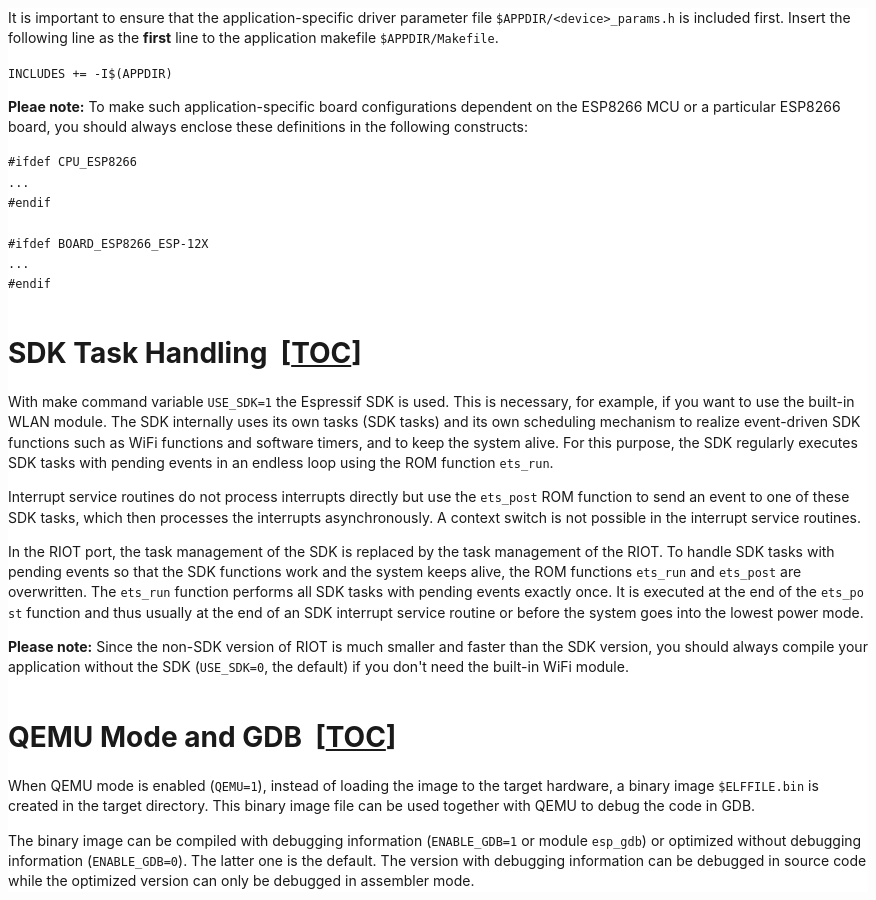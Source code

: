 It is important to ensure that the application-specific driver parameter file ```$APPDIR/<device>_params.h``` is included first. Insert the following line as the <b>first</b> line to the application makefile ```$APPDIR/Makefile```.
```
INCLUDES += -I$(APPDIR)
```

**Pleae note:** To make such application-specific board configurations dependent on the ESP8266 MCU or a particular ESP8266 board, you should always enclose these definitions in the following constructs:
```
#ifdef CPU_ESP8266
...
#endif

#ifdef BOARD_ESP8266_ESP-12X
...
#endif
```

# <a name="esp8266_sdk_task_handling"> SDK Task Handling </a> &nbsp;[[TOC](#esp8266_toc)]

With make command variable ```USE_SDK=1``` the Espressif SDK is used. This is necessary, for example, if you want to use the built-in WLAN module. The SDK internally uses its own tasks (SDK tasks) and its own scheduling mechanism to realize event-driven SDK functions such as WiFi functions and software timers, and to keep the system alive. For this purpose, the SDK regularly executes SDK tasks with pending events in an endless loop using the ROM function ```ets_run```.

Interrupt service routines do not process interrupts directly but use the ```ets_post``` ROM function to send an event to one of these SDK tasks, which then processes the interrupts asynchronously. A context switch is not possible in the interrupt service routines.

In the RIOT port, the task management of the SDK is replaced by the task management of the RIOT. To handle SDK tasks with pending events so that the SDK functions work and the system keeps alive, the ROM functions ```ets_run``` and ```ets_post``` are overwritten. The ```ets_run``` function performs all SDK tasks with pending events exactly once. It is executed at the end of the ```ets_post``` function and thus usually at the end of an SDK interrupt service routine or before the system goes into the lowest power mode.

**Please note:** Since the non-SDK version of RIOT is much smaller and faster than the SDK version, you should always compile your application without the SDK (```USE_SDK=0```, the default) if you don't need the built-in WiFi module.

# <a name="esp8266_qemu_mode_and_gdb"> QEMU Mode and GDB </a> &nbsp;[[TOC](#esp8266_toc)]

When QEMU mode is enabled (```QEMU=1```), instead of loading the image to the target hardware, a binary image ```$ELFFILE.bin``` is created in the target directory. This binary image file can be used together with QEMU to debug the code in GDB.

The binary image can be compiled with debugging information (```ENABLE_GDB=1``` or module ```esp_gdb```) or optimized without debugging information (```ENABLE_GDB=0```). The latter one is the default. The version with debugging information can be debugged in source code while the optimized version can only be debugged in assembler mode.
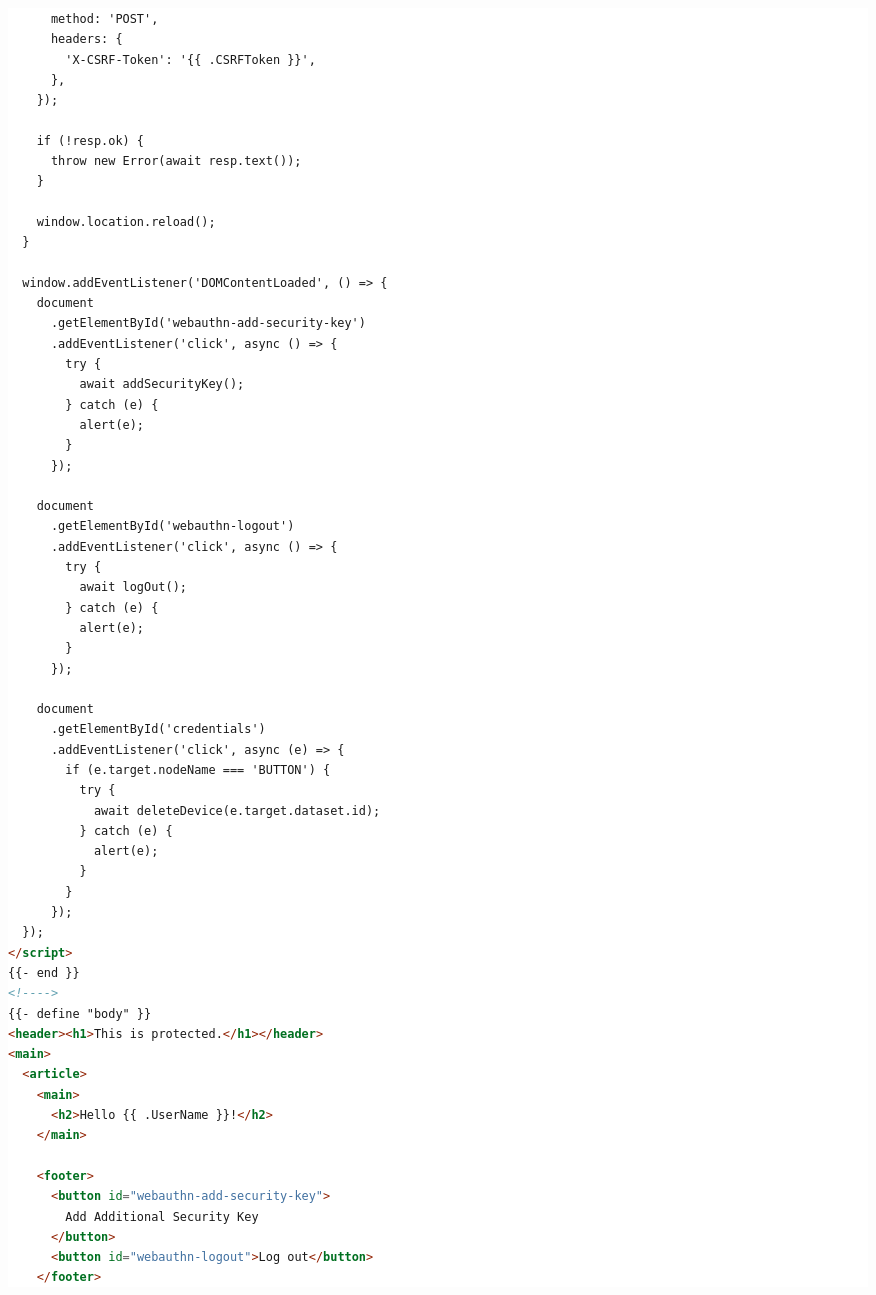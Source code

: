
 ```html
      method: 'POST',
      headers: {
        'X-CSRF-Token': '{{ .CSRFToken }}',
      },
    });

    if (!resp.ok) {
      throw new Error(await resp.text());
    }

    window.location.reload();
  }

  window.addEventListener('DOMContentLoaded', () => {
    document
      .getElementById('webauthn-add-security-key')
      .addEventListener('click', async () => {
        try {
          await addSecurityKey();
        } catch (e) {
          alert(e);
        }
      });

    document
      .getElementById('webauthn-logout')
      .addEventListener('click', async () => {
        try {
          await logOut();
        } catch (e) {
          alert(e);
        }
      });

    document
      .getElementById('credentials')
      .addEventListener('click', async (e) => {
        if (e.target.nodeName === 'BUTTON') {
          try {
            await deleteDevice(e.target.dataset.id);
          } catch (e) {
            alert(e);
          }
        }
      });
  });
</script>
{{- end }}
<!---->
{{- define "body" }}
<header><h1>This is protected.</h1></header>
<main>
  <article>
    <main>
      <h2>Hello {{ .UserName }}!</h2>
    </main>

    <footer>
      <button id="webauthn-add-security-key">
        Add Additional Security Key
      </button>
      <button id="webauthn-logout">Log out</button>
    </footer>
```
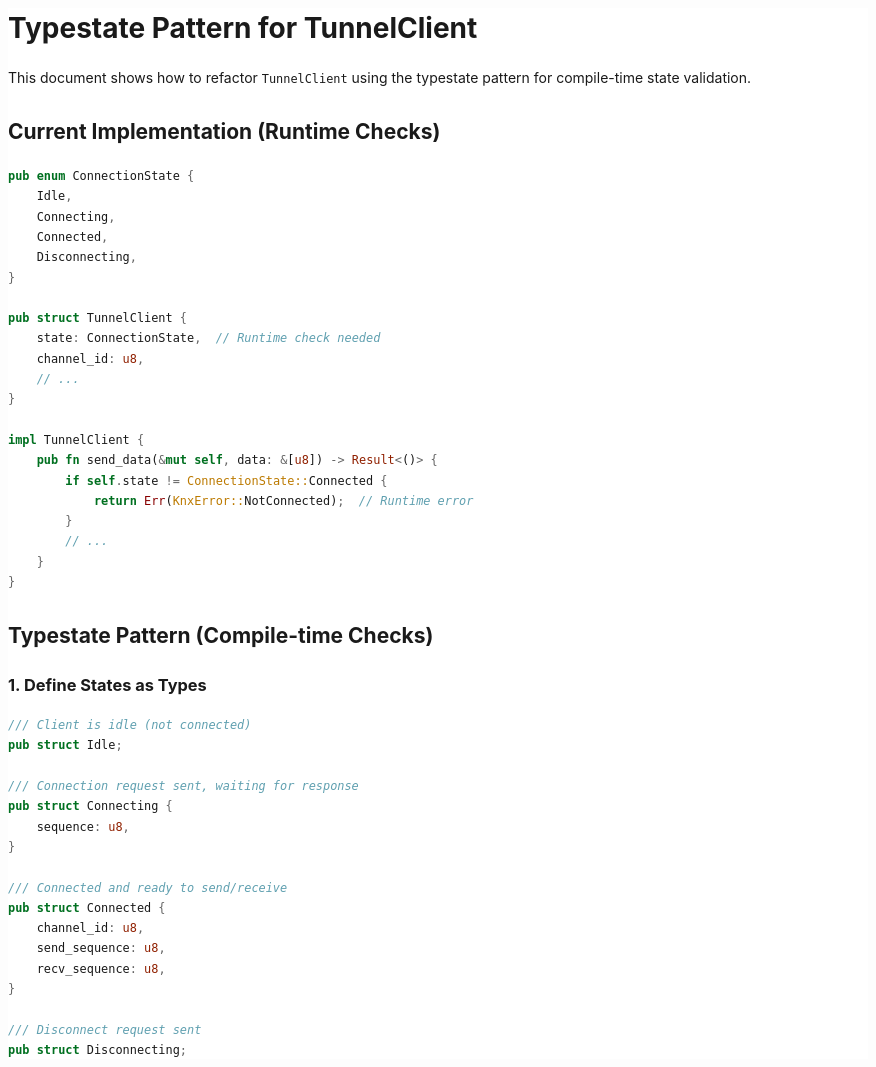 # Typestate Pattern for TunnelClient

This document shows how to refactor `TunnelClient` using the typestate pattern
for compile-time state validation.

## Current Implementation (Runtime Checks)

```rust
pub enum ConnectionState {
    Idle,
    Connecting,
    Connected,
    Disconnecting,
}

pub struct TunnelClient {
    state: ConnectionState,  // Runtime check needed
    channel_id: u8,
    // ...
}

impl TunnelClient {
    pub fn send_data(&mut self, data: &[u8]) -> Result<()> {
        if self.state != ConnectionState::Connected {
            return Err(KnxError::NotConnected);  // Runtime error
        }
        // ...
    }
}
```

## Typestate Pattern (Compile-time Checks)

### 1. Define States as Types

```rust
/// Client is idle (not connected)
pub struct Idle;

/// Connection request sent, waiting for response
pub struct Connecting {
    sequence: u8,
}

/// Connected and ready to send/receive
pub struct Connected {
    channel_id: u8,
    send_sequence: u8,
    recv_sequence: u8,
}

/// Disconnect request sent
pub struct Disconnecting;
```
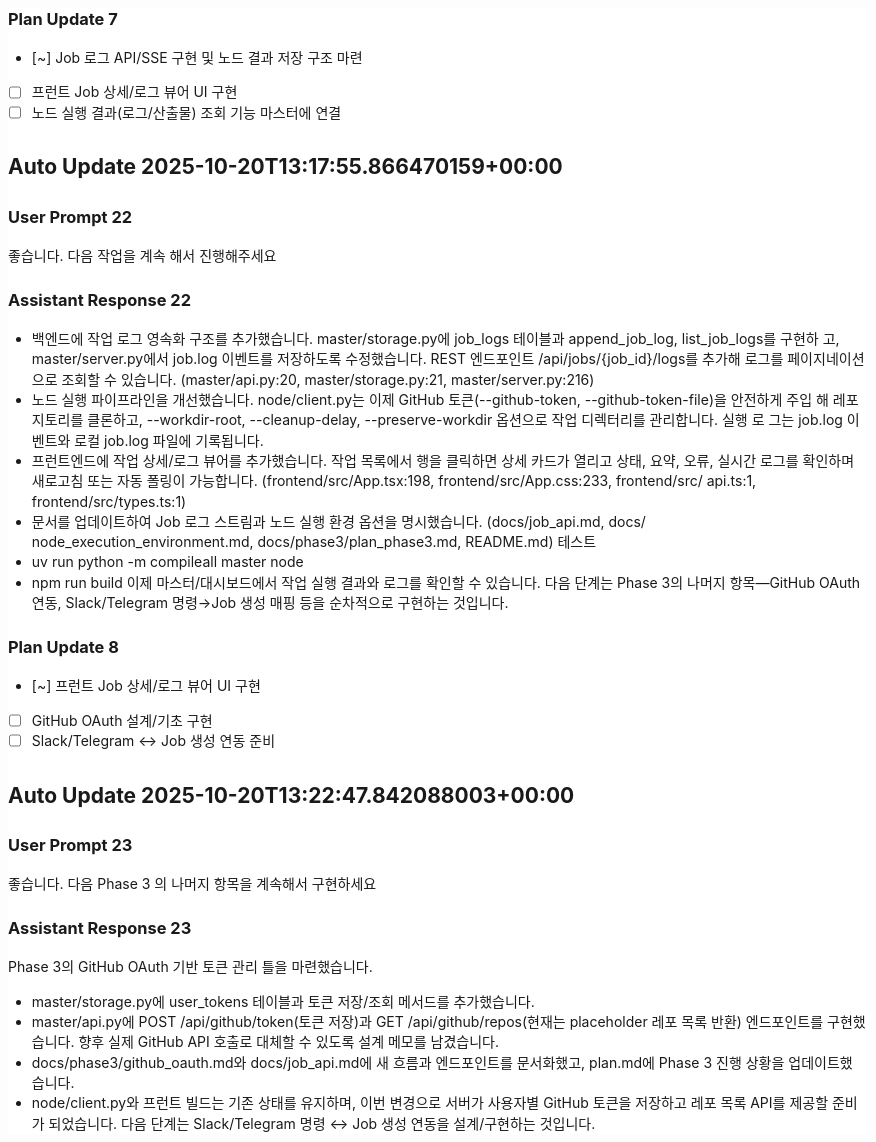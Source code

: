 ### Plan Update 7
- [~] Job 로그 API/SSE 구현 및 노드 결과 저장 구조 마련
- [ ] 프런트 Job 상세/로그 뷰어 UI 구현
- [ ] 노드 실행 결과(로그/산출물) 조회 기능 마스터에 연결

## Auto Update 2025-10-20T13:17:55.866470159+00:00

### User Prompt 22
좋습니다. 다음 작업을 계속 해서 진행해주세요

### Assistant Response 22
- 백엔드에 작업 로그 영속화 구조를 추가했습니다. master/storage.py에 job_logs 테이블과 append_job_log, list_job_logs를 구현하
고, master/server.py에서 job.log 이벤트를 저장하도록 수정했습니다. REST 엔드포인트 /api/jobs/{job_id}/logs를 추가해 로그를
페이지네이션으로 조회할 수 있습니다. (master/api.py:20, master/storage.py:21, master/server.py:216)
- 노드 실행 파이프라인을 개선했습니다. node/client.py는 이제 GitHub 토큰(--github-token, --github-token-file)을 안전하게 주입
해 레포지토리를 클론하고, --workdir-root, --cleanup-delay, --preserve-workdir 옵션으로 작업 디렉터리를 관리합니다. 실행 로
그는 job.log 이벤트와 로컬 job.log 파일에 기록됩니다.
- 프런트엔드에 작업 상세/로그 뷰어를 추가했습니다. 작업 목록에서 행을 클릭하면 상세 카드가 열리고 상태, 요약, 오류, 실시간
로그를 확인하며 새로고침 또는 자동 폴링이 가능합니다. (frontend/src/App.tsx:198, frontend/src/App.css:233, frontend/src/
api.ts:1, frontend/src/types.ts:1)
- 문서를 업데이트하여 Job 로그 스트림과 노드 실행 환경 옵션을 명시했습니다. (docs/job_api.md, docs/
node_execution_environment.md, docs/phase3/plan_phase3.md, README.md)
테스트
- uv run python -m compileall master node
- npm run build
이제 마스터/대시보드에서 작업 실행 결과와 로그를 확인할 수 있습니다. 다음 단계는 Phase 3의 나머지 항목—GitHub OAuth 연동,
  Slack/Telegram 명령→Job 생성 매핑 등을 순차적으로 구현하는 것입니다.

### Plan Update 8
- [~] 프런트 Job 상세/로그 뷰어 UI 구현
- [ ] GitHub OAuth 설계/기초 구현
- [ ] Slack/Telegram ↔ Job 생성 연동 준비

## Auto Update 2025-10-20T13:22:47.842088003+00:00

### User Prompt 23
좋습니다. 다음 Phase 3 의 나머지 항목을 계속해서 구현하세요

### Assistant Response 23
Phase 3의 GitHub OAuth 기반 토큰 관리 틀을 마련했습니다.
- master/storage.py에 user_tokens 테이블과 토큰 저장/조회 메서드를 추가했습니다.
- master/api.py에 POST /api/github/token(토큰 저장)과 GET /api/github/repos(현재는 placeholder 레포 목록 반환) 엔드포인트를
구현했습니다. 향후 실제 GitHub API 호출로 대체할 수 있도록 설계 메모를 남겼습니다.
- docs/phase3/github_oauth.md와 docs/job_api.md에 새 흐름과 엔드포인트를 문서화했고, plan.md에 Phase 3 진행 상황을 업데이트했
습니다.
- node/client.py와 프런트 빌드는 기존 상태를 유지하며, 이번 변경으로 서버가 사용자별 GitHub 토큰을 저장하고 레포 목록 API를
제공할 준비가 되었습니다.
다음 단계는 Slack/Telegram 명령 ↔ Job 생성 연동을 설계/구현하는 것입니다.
-----
• YOUR OBJECTIVE:
Transcribe all entries above exactly. Omit the pictures.

• WRITTEN RESPONSE:
Source code

: It is important to ensure that the application-specific driver parameter file ```$APPDIR/<device>_params.h``` is included first. Insert the following line as the <b>first</b> line to the application makefile ```$APPDIR/Makefile```.
```
INCLUDES += -I$(APPDIR)
```

**Pleae note:** To make such application-specific board configurations dependent on the ESP8266 MCU or a particular ESP8266 board, you should always enclose these definitions in the following constructs:
```
#ifdef CPU_ESP8266
...
#endif

#ifdef BOARD_ESP8266_ESP-12X
...
#endif
```

# <a name="esp8266_sdk_task_handling"> SDK Task Handling </a> &nbsp;[[TOC](#esp8266_toc)]

With make command variable ```USE_SDK=1``` the Espressif SDK is used. This is necessary, for example, if you want to use the built-in WLAN module. The SDK internally uses its own tasks (SDK tasks) and its own scheduling mechanism to realize event-driven SDK functions such as WiFi functions and software timers, and to keep the system alive. For this purpose, the SDK regularly executes SDK tasks with pending events in an endless loop using the ROM function ```ets_run```.

Interrupt service routines do not process interrupts directly but use the ```ets_post``` ROM function to send an event to one of these SDK tasks, which then processes the interrupts asynchronously. A context switch is not possible in the interrupt service routines.

In the RIOT port, the task management of the SDK is replaced by the task management of the RIOT. To handle SDK tasks with pending events so that the SDK functions work and the system keeps alive, the ROM functions ```ets_run``` and ```ets_post``` are overwritten. The ```ets_run``` function performs all SDK tasks with pending events exactly once. It is executed at the end of the ```ets_post``` function and thus usually at the end of an SDK interrupt service routine or before the system goes into the lowest power mode.

**Please note:** Since the non-SDK version of RIOT is much smaller and faster than the SDK version, you should always compile your application without the SDK (```USE_SDK=0```, the default) if you don't need the built-in WiFi module.

# <a name="esp8266_qemu_mode_and_gdb"> QEMU Mode and GDB </a> &nbsp;[[TOC](#esp8266_toc)]

When QEMU mode is enabled (```QEMU=1```), instead of loading the image to the target hardware, a binary image ```$ELFFILE.bin``` is created in the target directory. This binary image file can be used together with QEMU to debug the code in GDB.

The binary image can be compiled with debugging information (```ENABLE_GDB=1``` or module ```esp_gdb```) or optimized without debugging information (```ENABLE_GDB=0```). The latter one is the default. The version with debugging information can be debugged in source code while the optimized version can only be debugged in assembler mode.
Source code

:
 ```html
      method: 'POST',
      headers: {
        'X-CSRF-Token': '{{ .CSRFToken }}',
      },
    });

    if (!resp.ok) {
      throw new Error(await resp.text());
    }

    window.location.reload();
  }

  window.addEventListener('DOMContentLoaded', () => {
    document
      .getElementById('webauthn-add-security-key')
      .addEventListener('click', async () => {
        try {
          await addSecurityKey();
        } catch (e) {
          alert(e);
        }
      });

    document
      .getElementById('webauthn-logout')
      .addEventListener('click', async () => {
        try {
          await logOut();
        } catch (e) {
          alert(e);
        }
      });

    document
      .getElementById('credentials')
      .addEventListener('click', async (e) => {
        if (e.target.nodeName === 'BUTTON') {
          try {
            await deleteDevice(e.target.dataset.id);
          } catch (e) {
            alert(e);
          }
        }
      });
  });
</script>
{{- end }}
<!---->
{{- define "body" }}
<header><h1>This is protected.</h1></header>
<main>
  <article>
    <main>
      <h2>Hello {{ .UserName }}!</h2>
    </main>

    <footer>
      <button id="webauthn-add-security-key">
        Add Additional Security Key
      </button>
      <button id="webauthn-logout">Log out</button>
    </footer>
```
 # Typestate Pattern for TunnelClient

This document shows how to refactor `TunnelClient` using the typestate pattern
for compile-time state validation.

## Current Implementation (Runtime Checks)

```rust
pub enum ConnectionState {
    Idle,
    Connecting,
    Connected,
    Disconnecting,
}

pub struct TunnelClient {
    state: ConnectionState,  // Runtime check needed
    channel_id: u8,
    // ...
}

impl TunnelClient {
    pub fn send_data(&mut self, data: &[u8]) -> Result<()> {
        if self.state != ConnectionState::Connected {
            return Err(KnxError::NotConnected);  // Runtime error
        }
        // ...
    }
}
```

## Typestate Pattern (Compile-time Checks)

### 1. Define States as Types

```rust
/// Client is idle (not connected)
pub struct Idle;

/// Connection request sent, waiting for response
pub struct Connecting {
    sequence: u8,
}

/// Connected and ready to send/receive
pub struct Connected {
    channel_id: u8,
    send_sequence: u8,
    recv_sequence: u8,
}

/// Disconnect request sent
pub struct Disconnecting;
```
Source code

: ### Plan Update 7
- [~] Job 로그 API/SSE 구현 및 노드 결과 저장 구조 마련
- [ ] 프런트 Job 상세/로그 뷰어 UI 구현
- [ ] 노드 실행 결과(로그/산출물) 조회 기능 마스터에 연결

## Auto Update 2025-10-20T13:17:55.866470159+00:00

### User Prompt 22
좋습니다. 다음 작업을 계속 해서 진행해주세요

### Assistant Response 22
- 백엔드에 작업 로그 영속화 구조를 추가했습니다. master/storage.py에 job_logs 테이블과 append_job_log, list_job_logs를 구현하
고, master/server.py에서 job.log 이벤트를 저장하도록 수정했습니다. REST 엔드포인트 /api/jobs/{job_id}/logs를 추가해 로그를
페이지네이션으로 조회할 수 있습니다. (master/api.py:20, master/storage.py:21, master/server.py:216)
- 노드 실행 파이프라인을 개선했습니다. node/client.py는 이제 GitHub 토큰(--github-token, --github-token-file)을 안전하게 주입
해 레포지토리를 클론하고, --workdir-root, --cleanup-delay, --preserve-workdir 옵션으로 작업 디렉터리를 관리합니다. 실행 로
그는 job.log 이벤트와 로컬 job.log 파일에 기록됩니다.
- 프런트엔드에 작업 상세/로그 뷰어를 추가했습니다. 작업 목록에서 행을 클릭하면 상세 카드가 열리고 상태, 요약, 오류, 실시간
로그를 확인하며 새로고침 또는 자동 폴링이 가능합니다. (frontend/src/App.tsx:198, frontend/src/App.css:233, frontend/src/
api.ts:1, frontend/src/types.ts:1)
- 문서를 업데이트하여 Job 로그 스트림과 노드 실행 환경 옵션을 명시했습니다. (docs/job_api.md, docs/
node_execution_environment.md, docs/phase3/plan_phase3.md, README.md)
테스트
- uv run python -m compileall master node
- npm run build
이제 마스터/대시보드에서 작업 실행 결과와 로그를 확인할 수 있습니다. 다음 단계는 Phase 3의 나머지 항목—GitHub OAuth 연동,
  Slack/Telegram 명령→Job 생성 매핑 등을 순차적으로 구현하는 것입니다.

### Plan Update 8
- [~] 프런트 Job 상세/로그 뷰어 UI 구현
- [ ] GitHub OAuth 설계/기초 구현
- [ ] Slack/Telegram ↔ Job 생성 연동 준비

## Auto Update 2025-10-20T13:22:47.842088003+00:00

### User Prompt 23
좋습니다. 다음 Phase 3 의 나머지 항목을 계속해서 구현하세요

### Assistant Response 23
Phase 3의 GitHub OAuth 기반 토큰 관리 틀을 마련했습니다.
- master/storage.py에 user_tokens 테이블과 토큰 저장/조회 메서드를 추가했습니다.
- master/api.py에 POST /api/github/token(토큰 저장)과 GET /api/github/repos(현재는 placeholder 레포 목록 반환) 엔드포인트를
구현했습니다. 향후 실제 GitHub API 호출로 대체할 수 있도록 설계 메모를 남겼습니다.
- docs/phase3/github_oauth.md와 docs/job_api.md에 새 흐름과 엔드포인트를 문서화했고, plan.md에 Phase 3 진행 상황을 업데이트했
습니다.
- node/client.py와 프런트 빌드는 기존 상태를 유지하며, 이번 변경으로 서버가 사용자별 GitHub 토큰을 저장하고 레포 목록 API를
제공할 준비가 되었습니다.
다음 단계는 Slack/Telegram 명령 ↔ Job 생성 연동을 설계/구현하는 것입니다.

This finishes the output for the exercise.